* [Exercise details]: Write out the listing exactly, from its first line through the line holding "The door posts, and", but include none of the pictures.

* [Information provided]:
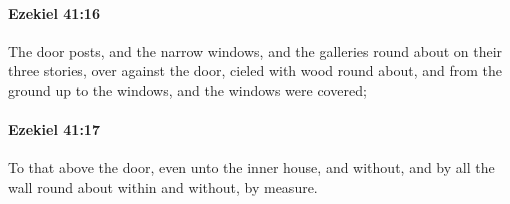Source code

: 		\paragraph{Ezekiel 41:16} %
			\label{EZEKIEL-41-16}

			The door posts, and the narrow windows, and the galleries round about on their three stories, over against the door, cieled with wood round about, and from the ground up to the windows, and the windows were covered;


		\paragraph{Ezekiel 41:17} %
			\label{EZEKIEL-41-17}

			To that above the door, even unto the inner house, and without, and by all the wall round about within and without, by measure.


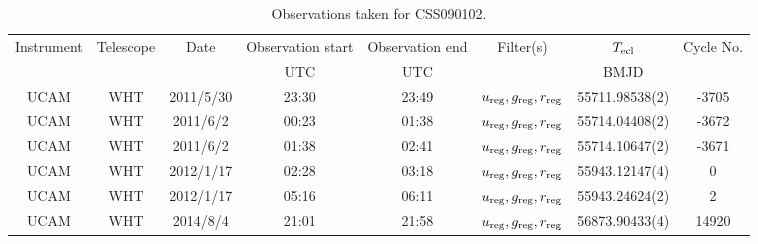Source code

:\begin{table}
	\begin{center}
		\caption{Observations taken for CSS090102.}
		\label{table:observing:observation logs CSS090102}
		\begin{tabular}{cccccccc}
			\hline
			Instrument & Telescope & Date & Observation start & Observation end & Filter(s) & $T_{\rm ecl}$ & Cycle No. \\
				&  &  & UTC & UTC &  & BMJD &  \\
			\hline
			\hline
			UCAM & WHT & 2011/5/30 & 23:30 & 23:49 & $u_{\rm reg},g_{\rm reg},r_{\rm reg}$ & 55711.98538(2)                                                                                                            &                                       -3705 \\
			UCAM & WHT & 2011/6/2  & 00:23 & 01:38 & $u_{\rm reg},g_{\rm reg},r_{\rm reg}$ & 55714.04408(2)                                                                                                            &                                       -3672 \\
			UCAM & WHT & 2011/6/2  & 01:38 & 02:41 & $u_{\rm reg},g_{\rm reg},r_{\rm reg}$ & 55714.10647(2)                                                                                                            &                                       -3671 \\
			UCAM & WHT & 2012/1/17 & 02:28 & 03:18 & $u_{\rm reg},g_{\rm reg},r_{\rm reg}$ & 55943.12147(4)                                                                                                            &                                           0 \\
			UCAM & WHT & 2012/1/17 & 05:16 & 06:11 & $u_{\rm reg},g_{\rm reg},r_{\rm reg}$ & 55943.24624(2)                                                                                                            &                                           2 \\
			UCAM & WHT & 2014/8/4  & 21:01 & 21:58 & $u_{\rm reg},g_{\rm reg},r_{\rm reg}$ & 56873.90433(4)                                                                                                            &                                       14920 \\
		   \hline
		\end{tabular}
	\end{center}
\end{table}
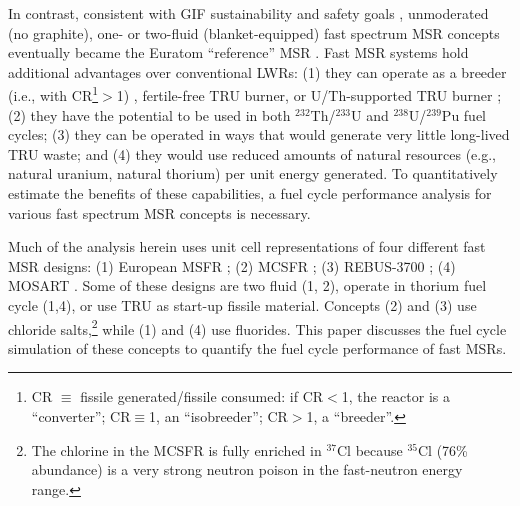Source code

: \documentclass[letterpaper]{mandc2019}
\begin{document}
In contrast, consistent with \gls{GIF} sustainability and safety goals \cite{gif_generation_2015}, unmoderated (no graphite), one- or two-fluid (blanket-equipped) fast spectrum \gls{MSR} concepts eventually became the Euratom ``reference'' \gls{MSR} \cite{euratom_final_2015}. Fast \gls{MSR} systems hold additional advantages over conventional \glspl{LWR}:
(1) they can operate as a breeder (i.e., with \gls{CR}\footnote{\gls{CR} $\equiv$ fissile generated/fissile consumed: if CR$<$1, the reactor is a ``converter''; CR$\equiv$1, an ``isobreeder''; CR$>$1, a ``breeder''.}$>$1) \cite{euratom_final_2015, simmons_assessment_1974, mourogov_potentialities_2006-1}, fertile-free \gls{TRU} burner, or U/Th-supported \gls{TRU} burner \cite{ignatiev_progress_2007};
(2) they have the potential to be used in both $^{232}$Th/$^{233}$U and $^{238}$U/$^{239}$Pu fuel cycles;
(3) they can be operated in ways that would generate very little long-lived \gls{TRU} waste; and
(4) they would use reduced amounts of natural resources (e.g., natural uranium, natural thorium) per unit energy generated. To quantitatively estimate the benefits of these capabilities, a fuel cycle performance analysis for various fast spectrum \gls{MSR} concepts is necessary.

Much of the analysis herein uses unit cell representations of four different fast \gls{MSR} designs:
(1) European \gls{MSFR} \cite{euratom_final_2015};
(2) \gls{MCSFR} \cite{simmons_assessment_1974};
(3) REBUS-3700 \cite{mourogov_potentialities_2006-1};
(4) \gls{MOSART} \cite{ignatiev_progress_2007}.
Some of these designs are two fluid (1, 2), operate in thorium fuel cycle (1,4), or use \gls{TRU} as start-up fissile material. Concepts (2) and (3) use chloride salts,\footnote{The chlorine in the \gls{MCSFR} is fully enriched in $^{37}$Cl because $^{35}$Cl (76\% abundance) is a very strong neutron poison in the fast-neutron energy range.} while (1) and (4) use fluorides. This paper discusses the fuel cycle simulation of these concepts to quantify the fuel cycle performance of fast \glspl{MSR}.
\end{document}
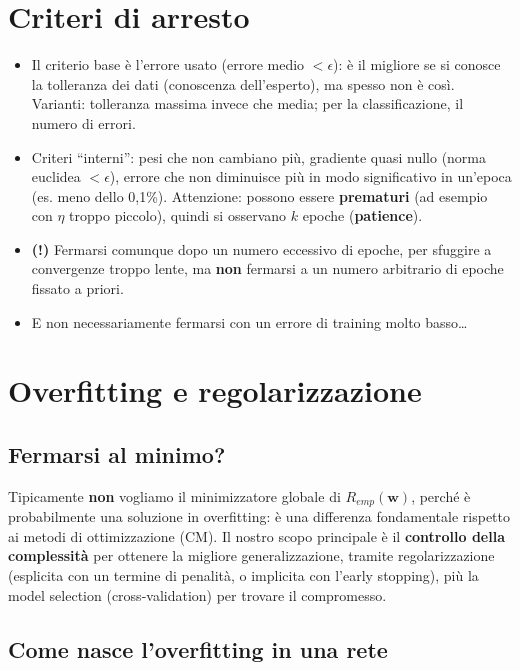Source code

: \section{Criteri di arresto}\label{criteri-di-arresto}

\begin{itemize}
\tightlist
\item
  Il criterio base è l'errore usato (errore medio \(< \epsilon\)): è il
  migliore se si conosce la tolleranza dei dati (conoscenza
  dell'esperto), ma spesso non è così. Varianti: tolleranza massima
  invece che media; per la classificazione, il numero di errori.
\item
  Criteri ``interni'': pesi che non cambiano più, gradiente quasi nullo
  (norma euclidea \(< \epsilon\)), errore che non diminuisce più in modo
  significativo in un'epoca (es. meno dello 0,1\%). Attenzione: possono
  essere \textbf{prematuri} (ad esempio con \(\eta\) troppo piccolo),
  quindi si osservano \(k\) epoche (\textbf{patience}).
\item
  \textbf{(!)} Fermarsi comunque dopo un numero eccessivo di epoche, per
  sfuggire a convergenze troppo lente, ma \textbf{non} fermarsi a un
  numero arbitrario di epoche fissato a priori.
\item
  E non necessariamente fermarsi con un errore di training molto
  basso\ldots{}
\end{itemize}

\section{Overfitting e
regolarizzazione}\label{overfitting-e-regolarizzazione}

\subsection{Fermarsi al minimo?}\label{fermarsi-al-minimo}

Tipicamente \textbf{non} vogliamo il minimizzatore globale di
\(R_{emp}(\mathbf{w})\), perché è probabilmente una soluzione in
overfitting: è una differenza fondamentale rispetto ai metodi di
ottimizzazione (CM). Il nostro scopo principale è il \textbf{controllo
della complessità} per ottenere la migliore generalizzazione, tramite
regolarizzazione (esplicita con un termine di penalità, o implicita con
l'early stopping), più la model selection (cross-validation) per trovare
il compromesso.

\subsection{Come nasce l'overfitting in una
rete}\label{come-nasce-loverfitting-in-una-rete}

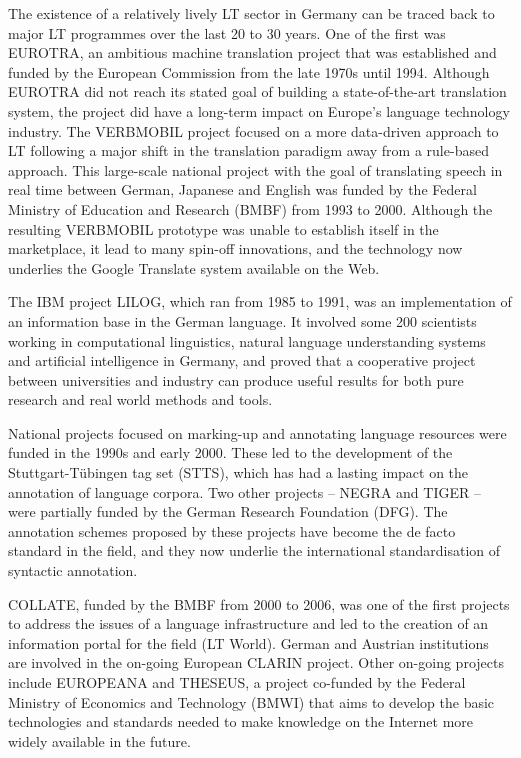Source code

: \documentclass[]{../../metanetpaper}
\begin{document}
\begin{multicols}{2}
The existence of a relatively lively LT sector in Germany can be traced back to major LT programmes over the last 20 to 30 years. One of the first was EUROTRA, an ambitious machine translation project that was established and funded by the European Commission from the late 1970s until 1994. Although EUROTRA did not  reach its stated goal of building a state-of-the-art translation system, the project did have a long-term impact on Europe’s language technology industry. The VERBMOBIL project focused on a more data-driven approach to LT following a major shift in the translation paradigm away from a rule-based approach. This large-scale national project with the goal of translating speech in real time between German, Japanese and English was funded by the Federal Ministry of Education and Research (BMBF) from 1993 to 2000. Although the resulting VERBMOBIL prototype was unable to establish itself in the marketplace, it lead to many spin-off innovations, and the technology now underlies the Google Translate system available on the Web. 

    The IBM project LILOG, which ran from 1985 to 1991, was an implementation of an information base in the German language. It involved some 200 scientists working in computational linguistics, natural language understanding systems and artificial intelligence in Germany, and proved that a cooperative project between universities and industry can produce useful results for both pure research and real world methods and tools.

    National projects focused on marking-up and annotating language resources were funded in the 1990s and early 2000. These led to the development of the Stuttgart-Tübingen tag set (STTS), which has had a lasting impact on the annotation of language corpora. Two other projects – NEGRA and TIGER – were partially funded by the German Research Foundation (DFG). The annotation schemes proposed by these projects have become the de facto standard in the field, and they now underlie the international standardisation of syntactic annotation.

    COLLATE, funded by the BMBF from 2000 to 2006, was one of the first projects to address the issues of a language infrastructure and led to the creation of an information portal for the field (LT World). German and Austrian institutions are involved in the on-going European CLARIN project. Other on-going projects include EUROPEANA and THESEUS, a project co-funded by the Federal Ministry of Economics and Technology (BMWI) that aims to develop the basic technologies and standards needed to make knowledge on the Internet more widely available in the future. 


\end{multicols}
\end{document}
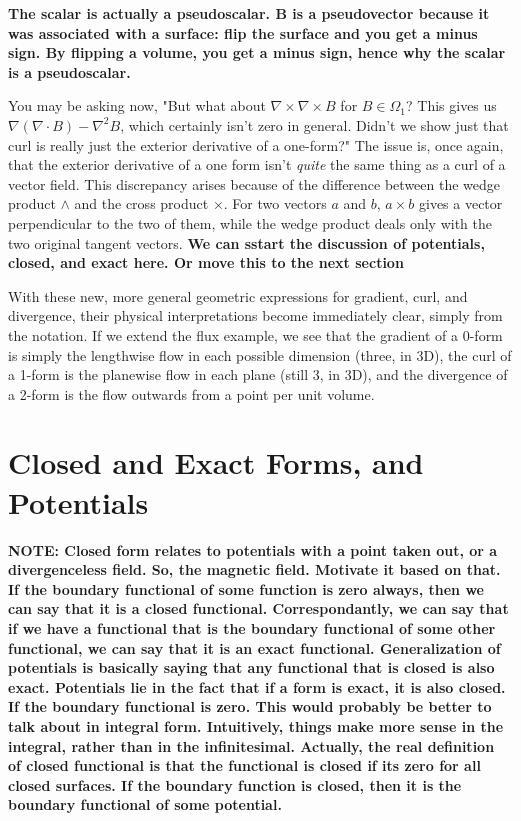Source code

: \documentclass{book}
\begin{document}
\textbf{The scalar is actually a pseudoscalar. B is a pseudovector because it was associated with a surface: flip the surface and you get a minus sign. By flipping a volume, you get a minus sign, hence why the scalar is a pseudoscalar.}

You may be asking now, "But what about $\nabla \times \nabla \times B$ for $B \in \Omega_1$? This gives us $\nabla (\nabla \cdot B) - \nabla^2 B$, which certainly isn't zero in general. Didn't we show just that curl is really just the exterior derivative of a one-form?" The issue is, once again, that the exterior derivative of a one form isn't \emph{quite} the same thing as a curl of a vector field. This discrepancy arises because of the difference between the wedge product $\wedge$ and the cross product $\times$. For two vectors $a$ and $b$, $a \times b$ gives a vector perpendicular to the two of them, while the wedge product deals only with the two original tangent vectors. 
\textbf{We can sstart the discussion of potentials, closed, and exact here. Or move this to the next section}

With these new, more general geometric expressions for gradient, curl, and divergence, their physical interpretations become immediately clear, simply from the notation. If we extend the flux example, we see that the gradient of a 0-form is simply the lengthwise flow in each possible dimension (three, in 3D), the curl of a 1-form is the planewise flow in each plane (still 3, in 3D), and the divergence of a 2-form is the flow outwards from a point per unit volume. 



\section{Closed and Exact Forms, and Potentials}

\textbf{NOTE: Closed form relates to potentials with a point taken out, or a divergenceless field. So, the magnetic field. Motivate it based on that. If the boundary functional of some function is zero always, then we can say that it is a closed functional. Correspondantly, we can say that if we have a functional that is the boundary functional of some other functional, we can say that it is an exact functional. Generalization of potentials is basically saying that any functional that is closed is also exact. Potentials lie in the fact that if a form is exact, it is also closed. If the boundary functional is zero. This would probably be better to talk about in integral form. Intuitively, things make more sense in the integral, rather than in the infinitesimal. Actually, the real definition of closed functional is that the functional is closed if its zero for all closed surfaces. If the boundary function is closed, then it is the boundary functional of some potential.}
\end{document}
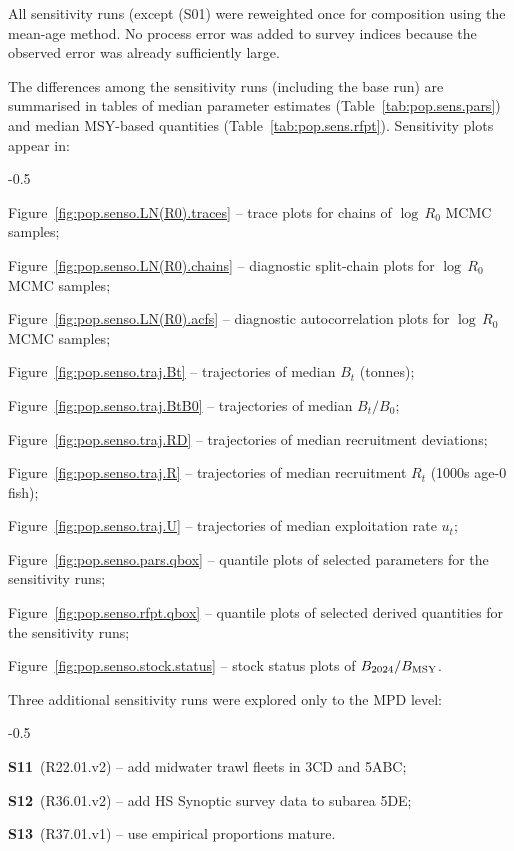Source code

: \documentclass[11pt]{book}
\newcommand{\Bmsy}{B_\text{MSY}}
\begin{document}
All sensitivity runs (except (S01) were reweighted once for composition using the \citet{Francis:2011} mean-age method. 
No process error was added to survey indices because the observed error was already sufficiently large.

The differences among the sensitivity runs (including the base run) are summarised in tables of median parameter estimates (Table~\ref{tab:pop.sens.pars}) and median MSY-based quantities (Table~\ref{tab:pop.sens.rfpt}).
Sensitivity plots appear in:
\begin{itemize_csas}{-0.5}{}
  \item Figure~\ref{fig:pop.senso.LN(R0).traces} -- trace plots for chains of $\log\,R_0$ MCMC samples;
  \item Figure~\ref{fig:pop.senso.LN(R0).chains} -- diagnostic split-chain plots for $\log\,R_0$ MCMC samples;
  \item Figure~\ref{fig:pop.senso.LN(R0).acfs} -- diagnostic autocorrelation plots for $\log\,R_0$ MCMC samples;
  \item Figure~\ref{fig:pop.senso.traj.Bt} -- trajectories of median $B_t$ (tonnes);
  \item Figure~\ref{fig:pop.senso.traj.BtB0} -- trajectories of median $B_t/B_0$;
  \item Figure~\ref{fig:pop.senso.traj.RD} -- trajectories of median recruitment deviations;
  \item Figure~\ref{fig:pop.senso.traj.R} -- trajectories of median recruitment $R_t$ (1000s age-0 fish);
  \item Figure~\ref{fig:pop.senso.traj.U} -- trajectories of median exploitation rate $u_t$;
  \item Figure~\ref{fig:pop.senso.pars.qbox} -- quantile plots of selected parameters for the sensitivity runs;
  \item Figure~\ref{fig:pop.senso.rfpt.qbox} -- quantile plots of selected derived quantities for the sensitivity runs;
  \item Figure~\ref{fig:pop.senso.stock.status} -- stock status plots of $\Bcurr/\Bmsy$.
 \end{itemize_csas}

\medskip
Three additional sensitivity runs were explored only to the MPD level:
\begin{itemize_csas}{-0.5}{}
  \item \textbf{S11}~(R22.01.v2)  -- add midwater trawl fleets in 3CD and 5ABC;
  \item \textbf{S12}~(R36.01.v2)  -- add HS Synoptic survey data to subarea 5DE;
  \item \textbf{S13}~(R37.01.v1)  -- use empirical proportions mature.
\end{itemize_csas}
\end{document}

* [Solution for this problem]:
Source code

: 		\paragraph{Ezekiel 41:16} %
			\label{EZEKIEL-41-16}

			The door posts, and the narrow windows, and the galleries round about on their three stories, over against the door, cieled with wood round about, and from the ground up to the windows, and the windows were covered;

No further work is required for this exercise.